Below are the records. Gather each line that holds "Casajus".

======== RECORDS PROVIDED ========

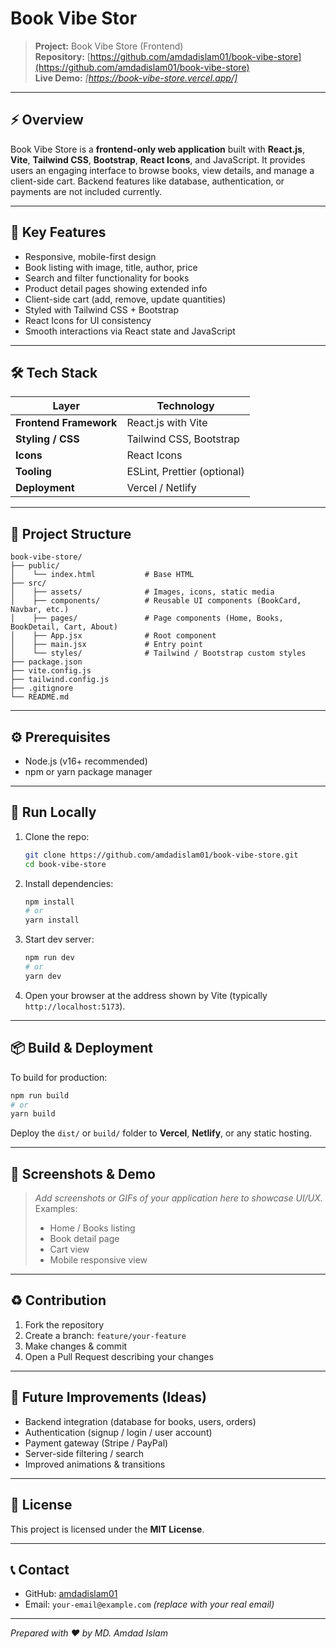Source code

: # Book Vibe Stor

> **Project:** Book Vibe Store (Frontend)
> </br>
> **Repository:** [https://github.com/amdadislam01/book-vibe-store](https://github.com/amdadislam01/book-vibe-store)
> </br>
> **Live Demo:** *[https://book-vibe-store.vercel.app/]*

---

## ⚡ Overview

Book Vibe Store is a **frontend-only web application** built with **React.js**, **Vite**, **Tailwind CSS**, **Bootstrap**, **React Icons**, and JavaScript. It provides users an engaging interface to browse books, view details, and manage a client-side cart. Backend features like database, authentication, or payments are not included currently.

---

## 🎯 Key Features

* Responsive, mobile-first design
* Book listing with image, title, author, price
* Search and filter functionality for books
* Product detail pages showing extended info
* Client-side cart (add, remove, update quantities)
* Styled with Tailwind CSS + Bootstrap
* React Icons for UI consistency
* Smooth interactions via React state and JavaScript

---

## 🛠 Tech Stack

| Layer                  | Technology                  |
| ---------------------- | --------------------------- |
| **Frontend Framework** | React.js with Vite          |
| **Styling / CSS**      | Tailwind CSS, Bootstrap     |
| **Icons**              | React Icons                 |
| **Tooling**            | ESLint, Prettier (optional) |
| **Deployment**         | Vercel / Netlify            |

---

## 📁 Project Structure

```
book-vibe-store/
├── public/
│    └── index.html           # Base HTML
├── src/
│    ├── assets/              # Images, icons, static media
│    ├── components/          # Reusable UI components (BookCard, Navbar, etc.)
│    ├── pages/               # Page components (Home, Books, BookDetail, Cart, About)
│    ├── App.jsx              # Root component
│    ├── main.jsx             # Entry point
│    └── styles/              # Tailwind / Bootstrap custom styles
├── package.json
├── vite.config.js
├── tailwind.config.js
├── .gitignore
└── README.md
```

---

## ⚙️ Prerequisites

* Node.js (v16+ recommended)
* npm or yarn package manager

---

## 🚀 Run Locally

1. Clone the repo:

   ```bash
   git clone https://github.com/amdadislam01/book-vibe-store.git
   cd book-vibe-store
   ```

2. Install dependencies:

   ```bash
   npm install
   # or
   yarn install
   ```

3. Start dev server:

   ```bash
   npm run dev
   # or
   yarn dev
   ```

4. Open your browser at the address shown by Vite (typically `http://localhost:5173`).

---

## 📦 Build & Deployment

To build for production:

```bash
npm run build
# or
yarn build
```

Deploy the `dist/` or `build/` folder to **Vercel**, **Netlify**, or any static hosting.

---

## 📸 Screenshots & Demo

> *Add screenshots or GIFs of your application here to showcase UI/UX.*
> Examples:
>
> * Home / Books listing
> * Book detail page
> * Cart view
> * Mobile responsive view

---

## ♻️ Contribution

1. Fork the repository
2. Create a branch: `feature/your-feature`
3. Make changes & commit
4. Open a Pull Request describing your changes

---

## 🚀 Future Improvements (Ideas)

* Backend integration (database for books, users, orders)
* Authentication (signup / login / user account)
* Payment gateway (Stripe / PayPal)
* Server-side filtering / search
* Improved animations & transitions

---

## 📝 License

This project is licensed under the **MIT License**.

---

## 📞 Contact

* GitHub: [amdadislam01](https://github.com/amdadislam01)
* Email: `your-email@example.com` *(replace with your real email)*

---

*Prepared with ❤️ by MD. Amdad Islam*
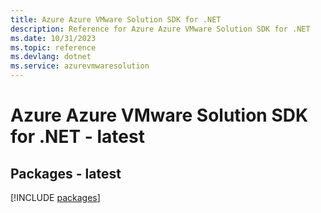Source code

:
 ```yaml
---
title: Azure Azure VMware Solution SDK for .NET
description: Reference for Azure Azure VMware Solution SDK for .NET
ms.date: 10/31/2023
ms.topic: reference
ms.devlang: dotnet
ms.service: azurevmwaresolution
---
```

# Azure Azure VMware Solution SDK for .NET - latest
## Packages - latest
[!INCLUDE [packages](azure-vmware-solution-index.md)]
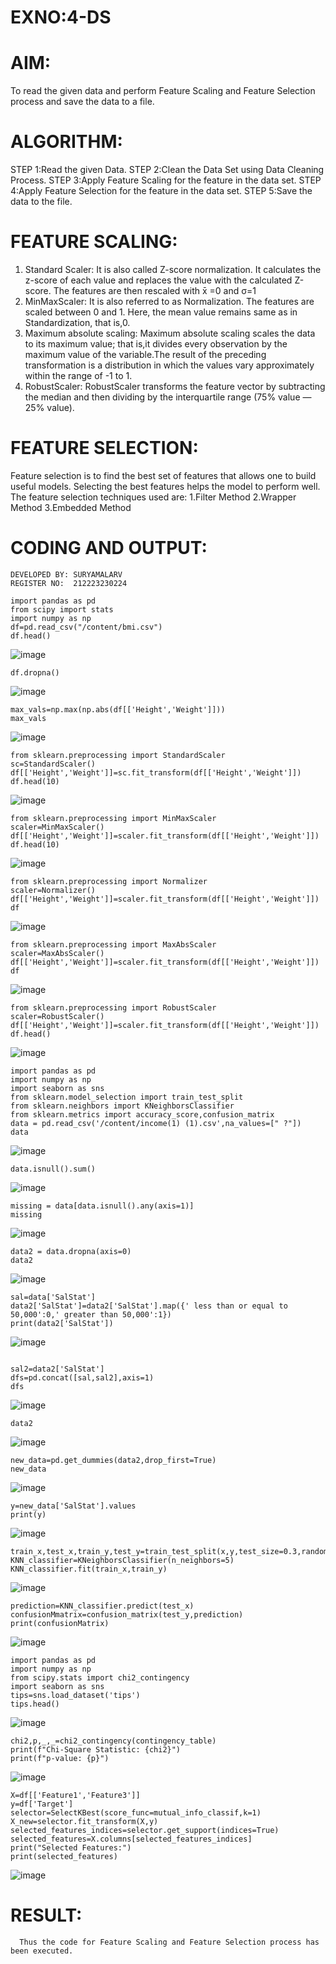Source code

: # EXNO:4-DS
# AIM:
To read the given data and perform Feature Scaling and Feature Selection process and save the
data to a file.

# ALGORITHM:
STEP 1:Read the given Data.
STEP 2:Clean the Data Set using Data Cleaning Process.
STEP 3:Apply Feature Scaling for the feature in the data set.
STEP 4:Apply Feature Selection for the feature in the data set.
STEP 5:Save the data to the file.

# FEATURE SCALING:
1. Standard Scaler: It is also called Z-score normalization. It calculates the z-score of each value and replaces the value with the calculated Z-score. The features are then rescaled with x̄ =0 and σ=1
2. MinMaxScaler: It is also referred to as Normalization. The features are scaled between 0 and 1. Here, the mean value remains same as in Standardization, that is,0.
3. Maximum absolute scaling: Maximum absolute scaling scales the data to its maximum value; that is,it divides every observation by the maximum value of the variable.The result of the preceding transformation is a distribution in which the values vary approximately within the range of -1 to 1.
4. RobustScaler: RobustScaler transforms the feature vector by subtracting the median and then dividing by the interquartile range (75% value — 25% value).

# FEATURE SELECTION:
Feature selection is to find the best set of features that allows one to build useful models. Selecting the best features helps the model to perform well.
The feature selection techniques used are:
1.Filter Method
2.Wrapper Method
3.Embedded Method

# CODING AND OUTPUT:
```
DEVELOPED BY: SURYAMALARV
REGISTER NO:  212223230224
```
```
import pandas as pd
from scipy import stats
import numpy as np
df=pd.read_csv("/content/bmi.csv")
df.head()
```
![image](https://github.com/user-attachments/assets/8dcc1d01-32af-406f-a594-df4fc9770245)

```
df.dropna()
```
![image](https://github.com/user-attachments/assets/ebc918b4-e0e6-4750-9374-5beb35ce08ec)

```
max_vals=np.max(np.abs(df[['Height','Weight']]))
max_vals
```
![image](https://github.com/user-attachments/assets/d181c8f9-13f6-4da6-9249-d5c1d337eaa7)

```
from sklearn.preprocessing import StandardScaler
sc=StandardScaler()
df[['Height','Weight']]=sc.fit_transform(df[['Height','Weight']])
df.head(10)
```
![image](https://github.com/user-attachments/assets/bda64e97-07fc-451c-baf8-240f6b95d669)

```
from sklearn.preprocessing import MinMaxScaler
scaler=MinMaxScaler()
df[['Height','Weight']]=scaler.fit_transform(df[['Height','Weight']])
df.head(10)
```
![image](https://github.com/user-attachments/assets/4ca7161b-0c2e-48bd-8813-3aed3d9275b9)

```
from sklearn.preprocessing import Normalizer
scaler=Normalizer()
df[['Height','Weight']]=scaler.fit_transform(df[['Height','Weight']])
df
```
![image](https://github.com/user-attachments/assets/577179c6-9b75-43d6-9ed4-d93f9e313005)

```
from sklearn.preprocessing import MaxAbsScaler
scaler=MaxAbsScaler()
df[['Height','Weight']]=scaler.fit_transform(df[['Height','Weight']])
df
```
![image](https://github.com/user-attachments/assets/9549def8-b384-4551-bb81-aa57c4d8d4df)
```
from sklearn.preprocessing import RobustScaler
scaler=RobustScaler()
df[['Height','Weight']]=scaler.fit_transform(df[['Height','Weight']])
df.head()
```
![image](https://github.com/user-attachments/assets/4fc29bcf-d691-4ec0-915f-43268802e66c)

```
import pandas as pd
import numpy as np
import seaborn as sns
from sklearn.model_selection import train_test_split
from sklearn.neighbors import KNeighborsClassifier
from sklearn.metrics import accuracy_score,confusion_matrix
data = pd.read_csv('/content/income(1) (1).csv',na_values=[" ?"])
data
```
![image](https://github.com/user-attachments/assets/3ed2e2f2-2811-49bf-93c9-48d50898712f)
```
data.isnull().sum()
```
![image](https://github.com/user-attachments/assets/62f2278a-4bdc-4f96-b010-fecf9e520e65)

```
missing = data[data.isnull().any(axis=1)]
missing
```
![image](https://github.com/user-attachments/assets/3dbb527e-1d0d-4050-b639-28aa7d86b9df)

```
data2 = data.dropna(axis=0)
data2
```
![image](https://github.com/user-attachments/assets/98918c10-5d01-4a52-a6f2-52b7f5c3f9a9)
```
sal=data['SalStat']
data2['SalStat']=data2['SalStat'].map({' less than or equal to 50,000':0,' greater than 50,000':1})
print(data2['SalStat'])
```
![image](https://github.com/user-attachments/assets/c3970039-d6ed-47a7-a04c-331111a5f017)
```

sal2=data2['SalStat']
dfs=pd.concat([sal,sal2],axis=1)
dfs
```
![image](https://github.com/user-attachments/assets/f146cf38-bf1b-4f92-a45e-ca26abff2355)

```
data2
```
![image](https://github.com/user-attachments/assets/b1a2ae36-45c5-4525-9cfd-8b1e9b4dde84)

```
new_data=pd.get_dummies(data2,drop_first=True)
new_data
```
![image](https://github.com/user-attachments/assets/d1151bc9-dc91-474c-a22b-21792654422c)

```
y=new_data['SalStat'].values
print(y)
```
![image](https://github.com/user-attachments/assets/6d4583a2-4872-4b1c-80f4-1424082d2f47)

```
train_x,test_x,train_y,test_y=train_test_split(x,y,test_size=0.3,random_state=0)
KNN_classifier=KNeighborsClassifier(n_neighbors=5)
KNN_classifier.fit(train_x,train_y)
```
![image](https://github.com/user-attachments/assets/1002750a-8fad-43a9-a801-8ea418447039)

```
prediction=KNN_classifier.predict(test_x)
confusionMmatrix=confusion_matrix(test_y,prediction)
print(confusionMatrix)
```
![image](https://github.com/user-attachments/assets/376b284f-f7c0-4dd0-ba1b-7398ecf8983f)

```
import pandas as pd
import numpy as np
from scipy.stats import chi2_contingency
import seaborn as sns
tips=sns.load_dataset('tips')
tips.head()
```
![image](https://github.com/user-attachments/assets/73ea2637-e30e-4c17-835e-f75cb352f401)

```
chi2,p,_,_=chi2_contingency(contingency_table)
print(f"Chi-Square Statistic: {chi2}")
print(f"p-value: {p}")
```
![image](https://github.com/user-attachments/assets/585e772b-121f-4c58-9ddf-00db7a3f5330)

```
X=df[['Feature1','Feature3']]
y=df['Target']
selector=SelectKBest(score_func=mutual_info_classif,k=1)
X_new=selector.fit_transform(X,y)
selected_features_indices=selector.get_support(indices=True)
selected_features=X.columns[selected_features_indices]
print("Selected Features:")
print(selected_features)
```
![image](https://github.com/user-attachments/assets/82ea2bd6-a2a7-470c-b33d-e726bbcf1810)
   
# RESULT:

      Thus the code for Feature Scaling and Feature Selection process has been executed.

========
======== RECORDS PROVIDED ========

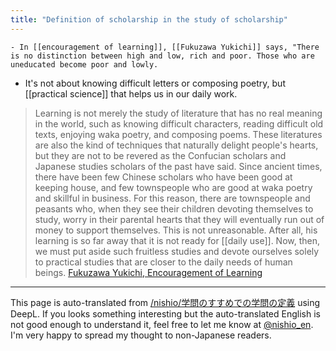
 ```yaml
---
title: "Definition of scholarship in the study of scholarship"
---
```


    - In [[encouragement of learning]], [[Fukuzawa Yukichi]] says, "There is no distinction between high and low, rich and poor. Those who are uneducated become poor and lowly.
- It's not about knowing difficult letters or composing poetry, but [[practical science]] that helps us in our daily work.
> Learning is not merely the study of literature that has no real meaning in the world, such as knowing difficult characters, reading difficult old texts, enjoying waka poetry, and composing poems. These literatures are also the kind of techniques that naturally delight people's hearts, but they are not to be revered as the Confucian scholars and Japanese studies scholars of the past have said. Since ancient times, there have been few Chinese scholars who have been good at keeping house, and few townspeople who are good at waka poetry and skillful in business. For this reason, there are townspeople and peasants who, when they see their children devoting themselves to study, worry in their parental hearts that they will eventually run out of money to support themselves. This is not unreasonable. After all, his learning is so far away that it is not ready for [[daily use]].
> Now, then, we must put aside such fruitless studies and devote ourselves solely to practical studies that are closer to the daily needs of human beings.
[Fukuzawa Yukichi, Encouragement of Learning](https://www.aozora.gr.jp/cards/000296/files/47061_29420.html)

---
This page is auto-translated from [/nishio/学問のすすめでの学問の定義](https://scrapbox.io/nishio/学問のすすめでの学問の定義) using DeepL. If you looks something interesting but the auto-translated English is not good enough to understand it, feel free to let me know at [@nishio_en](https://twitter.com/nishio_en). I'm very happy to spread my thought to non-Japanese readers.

========
======== RECORDS PROVIDED ========

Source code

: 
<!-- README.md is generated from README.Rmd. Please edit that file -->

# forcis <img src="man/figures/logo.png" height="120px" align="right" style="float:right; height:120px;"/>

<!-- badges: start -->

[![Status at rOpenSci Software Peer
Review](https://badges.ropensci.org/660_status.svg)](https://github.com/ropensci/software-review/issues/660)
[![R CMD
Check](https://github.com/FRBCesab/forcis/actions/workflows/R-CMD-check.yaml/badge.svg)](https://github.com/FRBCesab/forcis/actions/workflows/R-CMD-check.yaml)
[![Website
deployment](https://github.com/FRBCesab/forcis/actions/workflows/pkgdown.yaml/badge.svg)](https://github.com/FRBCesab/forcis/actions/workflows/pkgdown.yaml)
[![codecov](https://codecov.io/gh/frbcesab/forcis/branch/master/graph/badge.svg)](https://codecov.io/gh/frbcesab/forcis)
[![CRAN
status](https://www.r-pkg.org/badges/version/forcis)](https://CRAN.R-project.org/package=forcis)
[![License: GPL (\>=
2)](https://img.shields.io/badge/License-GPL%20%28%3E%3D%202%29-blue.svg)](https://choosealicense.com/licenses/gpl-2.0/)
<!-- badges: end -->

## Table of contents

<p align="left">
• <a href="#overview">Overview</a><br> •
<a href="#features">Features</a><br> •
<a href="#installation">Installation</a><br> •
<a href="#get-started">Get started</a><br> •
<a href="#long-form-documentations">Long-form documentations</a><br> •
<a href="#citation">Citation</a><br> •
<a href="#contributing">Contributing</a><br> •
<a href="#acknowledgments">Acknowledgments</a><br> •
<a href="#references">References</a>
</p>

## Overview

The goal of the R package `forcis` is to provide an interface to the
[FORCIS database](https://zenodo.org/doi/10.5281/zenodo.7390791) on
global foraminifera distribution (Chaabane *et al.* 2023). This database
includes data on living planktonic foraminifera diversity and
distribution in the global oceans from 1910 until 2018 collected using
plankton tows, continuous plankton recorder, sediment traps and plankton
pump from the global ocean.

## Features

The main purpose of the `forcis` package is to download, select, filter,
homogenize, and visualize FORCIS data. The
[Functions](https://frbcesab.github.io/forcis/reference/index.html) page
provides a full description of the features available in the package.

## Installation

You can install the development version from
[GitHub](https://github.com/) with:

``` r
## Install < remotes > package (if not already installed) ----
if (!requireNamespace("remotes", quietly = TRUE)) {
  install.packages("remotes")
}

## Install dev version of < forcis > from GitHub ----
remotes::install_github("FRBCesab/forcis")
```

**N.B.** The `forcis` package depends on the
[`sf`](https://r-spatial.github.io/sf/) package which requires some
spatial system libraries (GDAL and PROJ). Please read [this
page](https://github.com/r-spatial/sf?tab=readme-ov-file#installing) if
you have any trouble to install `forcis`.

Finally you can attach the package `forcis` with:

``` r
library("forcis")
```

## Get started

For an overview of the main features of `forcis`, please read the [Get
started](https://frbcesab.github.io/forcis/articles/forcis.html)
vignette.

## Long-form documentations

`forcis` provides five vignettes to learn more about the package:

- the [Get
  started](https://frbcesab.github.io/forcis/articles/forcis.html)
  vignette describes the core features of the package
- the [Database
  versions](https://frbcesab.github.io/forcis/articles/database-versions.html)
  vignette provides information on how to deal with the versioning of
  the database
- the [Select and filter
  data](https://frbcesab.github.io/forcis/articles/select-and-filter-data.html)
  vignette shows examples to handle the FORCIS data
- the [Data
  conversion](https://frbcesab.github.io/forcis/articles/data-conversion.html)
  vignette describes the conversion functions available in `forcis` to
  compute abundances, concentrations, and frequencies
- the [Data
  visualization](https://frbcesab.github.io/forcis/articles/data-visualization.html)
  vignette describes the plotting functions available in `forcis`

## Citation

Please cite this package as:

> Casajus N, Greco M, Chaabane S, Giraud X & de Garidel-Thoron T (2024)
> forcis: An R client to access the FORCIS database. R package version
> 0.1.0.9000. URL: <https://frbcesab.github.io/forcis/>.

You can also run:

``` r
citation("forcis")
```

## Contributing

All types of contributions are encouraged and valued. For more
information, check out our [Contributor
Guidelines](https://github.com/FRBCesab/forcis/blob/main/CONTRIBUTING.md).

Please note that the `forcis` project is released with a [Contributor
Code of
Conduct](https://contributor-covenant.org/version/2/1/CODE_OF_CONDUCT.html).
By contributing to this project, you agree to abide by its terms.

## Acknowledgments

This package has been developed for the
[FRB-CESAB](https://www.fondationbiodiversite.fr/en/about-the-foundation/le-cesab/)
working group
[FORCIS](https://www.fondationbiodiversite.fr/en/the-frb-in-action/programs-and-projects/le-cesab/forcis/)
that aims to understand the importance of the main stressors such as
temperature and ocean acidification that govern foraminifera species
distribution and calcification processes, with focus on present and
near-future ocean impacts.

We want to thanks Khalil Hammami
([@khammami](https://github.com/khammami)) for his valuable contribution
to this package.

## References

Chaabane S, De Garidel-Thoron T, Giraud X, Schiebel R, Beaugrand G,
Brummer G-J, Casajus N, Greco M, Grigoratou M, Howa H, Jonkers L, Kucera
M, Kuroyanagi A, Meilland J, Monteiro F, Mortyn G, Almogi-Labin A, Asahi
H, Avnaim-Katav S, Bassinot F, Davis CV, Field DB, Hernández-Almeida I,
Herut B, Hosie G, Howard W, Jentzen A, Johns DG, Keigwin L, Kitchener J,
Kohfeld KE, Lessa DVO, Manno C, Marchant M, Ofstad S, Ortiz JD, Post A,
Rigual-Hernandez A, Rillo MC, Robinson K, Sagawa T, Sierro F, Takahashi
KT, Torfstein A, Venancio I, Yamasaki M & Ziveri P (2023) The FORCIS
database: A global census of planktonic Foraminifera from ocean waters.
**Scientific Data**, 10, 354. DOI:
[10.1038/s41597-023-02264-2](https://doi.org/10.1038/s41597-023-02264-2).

========

- RESULT OF THIS TASK
> Casajus N, Greco M, Chaabane S, Giraud X & de Garidel-Thoron T (2024)
Brummer G-J, Casajus N, Greco M, Grigoratou M, Howa H, Jonkers L, Kucera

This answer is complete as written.